Re: Trouble with re driver

2023-11-19 Thread Martin Husemann
On Sun, Nov 19, 2023 at 12:48:47PM +0100, BERTRAND Joël wrote:
>   I have done a mistake this morning. I have replaced /netbsd kernel and
> copied /netbsd into /netbsd.old (thus, I have deleted my -10-beta
> kernel) but I'm pretty sure my -10-beta was built less that three months
> ago.

I reviewed the CHANGES-10 entries from that period again and still nothing
plausible. All pcidevs changes were only cosmetic (name changes) or
additions and no PCI resource mapping relevant files have been changed.

Martin


Re: Trouble with re driver

2023-11-19 Thread BERTRAND Joël
Martin Husemann a écrit :
> On Sat, Nov 18, 2023 at 08:14:32PM +0100, BERTRAND Joël wrote:
>>  If I restart this server with a -10.0-Beta kernel, faulty ethernet
>> adapter is autoconfigured without trouble.
> 
> Can you give more details of that kernel? Ideally source update time,
> or kernel build time? That way we can narrow down the range of pullups
> in between the broken and the non-broken kernel.

I have done a mistake this morning. I have replaced /netbsd kernel and
copied /netbsd into /netbsd.old (thus, I have deleted my -10-beta
kernel) but I'm pretty sure my -10-beta was built less that three months
ago.

> There are no obvious changes at first glance, so this is a bit of a riddle.
> It would be best if you could bisect the breakage to an individual pullup
> (as we have no other reports of broken re(4) so far and as you noticed it
> seems to be pretty hardware dependend).
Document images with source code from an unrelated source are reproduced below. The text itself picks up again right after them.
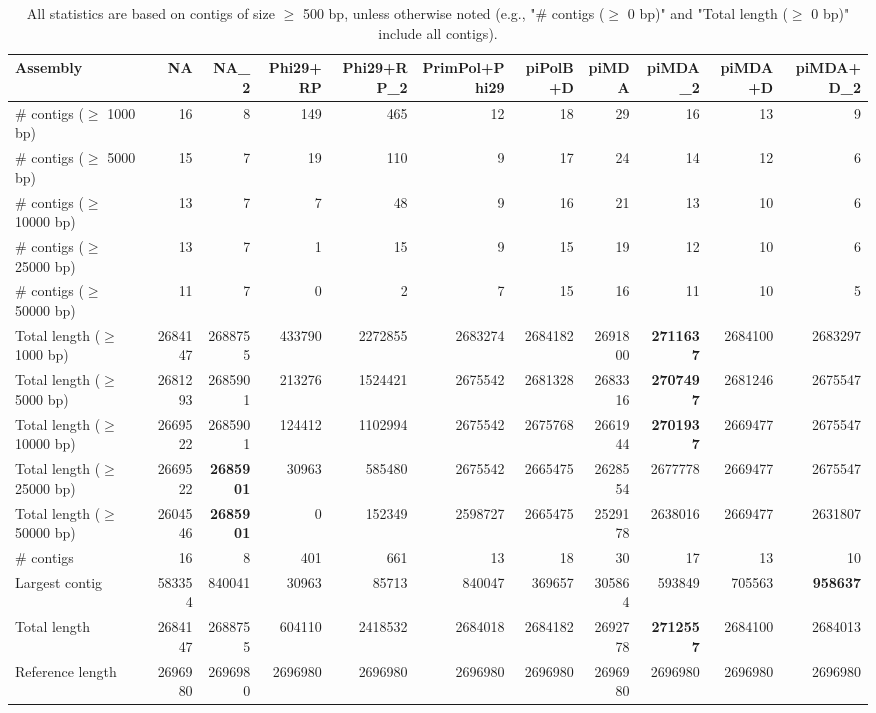 \documentclass[12pt,a4paper]{article}
\begin{document}
\begin{table}[ht]
\begin{center}
\caption{All statistics are based on contigs of size $\geq$ 500 bp, unless otherwise noted (e.g., "\# contigs ($\geq$ 0 bp)" and "Total length ($\geq$ 0 bp)" include all contigs).}
\begin{tabular}{|l*{10}{|r}|}
\hline
Assembly & NA & NA\_2 & Phi29+RP & Phi29+RP\_2 & PrimPol+Phi29 & piPolB+D & piMDA & piMDA\_2 & piMDA+D & piMDA+D\_2 \\ \hline
\# contigs ($\geq$ 1000 bp) & 16 & 8 & 149 & 465 & 12 & 18 & 29 & 16 & 13 & 9 \\ \hline
\# contigs ($\geq$ 5000 bp) & 15 & 7 & 19 & 110 & 9 & 17 & 24 & 14 & 12 & 6 \\ \hline
\# contigs ($\geq$ 10000 bp) & 13 & 7 & 7 & 48 & 9 & 16 & 21 & 13 & 10 & 6 \\ \hline
\# contigs ($\geq$ 25000 bp) & 13 & 7 & 1 & 15 & 9 & 15 & 19 & 12 & 10 & 6 \\ \hline
\# contigs ($\geq$ 50000 bp) & 11 & 7 & 0 & 2 & 7 & 15 & 16 & 11 & 10 & 5 \\ \hline
Total length ($\geq$ 1000 bp) & 2684147 & 2688755 & 433790 & 2272855 & 2683274 & 2684182 & 2691800 & {\bf 2711637} & 2684100 & 2683297 \\ \hline
Total length ($\geq$ 5000 bp) & 2681293 & 2685901 & 213276 & 1524421 & 2675542 & 2681328 & 2683316 & {\bf 2707497} & 2681246 & 2675547 \\ \hline
Total length ($\geq$ 10000 bp) & 2669522 & 2685901 & 124412 & 1102994 & 2675542 & 2675768 & 2661944 & {\bf 2701937} & 2669477 & 2675547 \\ \hline
Total length ($\geq$ 25000 bp) & 2669522 & {\bf 2685901} & 30963 & 585480 & 2675542 & 2665475 & 2628554 & 2677778 & 2669477 & 2675547 \\ \hline
Total length ($\geq$ 50000 bp) & 2604546 & {\bf 2685901} & 0 & 152349 & 2598727 & 2665475 & 2529178 & 2638016 & 2669477 & 2631807 \\ \hline
\# contigs & 16 & 8 & 401 & 661 & 13 & 18 & 30 & 17 & 13 & 10 \\ \hline
Largest contig & 583354 & 840041 & 30963 & 85713 & 840047 & 369657 & 305864 & 593849 & 705563 & {\bf 958637} \\ \hline
Total length & 2684147 & 2688755 & 604110 & 2418532 & 2684018 & 2684182 & 2692778 & {\bf 2712557} & 2684100 & 2684013 \\ \hline
Reference length & 2696980 & 2696980 & 2696980 & 2696980 & 2696980 & 2696980 & 2696980 & 2696980 & 2696980 & 2696980 \\ \hline

\end{tabular}
\end{center}
\end{table}
\end{document}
Hardware configuration: Asus motherboard with 16 GB and i7 4470
(chipset Z97).

legendre# lspci
00:00.0 Host bridge: Intel Corporation 4th Gen Core Processor DRAM
Controller (rev 06)
00:01.0 PCI bridge: Intel Corporation Xeon E3-1200 v3/4th Gen Core
Processor PCI Express x16 Controller (rev 06)
00:01.1 PCI bridge: Intel Corporation Xeon E3-1200 v3/4th Gen Core
Processor PCI Express x8 Controller (rev 06)
00:02.0 VGA compatible controller: Intel Corporation Xeon E3-1200 v3/4th
Gen Core Processor Integrated Graphics Controller (rev 06)
00:03.0 Audio device: Intel Corporation Xeon E3-1200 v3/4th Gen Core
Processor HD Audio Controller (rev 06)
00:14.0 USB controller: Intel Corporation 9 Series Chipset Family USB
xHCI Controller
00:16.0 Communication controller: Intel Corporation 9 Series Chipset
Family ME Interface #1
00:19.0 Ethernet controller: Intel Corporation Ethernet Connection (2)
I218-V
00:1a.0 USB controller: Intel Corporation 9 Series Chipset Family USB
EHCI Controller #2
00:1b.0 Audio device: Intel Corporation 9 Series Chipset Family HD Audio
Controller
00:1c.0 PCI bridge: Intel Corporation 9 Series Chipset Family PCI
Express Root Port 1 (rev d0)
00:1c.3 PCI bridge: Intel Corporation 82801 PCI Bridge (rev d0)
00:1c.4 PCI bridge: Intel Corporation 9 Series Chipset Family PCI
Express Root Port 5 (rev d0)
00:1c.5 PCI bridge: Intel Corporation 9 Series Chipset Family PCI
Express Root Port 6 (rev d0)
00:1c.7 PCI bridge: Intel Corporation 9 Series Chipset Family PCI
Express Root Port 8 (rev d0)
00:1d.0 USB controller: Intel Corporation 9 Series Chipset Family USB
EHCI Controller #1
00:1f.0 ISA bridge: Intel Corporation Z97 Chipset LPC Controller
00:1f.2 SATA controller: Intel Corporation 9 Series Chipset Family SATA
Controller [AHCI Mode]
00:1f.3 SMBus: Intel Corporation 9 Series Chipset Family SMBus Controller
02:00.0 Ethernet controller: Intel Corporation I350 Gigabit Network
Connection (rev 01)
02:00.1 Ethernet controller: Intel Corporation I350 Gigabit Network
Connection (rev 01)
04:00.0 PCI bridge: ASMedia Technology Inc. ASM1083/1085 PCIe to PCI
Bridge (rev 04)
05:00.0 Ethernet controller: D-Link System Inc DGE-528T Gigabit Ethernet
Adapter (rev 10)
06:00.0 Ethernet controller: Intel Corporation 82574L Gigabit Network
Connection
07:00.0 Ethernet controller: Intel Corporation 82574L Gigabit Network
Connection
08:00.0 SATA controller: Marvell Technology Group Ltd. 88SE9120 SATA
6Gb/s Controller (rev 12)
08:00.1 IDE interface: Marvell Technology Group Ltd. 88SE912x IDE
Controller (rev 12)

I can revert some patches against -10 kernel, but I cannot do extensive
tests. When this server is down, all workstations on LAN side must be
down too...

Best regards,

JB



signature.asc
Description: OpenPGP digital signature


Re: Trouble with re driver

2023-11-19 Thread Martin Husemann
On Sat, Nov 18, 2023 at 10:59:14PM +0100, Tobias Nygren wrote:
> I suspect the regression originates with an acpica update and some
> firmware bug might be a prerequisite to trigger it.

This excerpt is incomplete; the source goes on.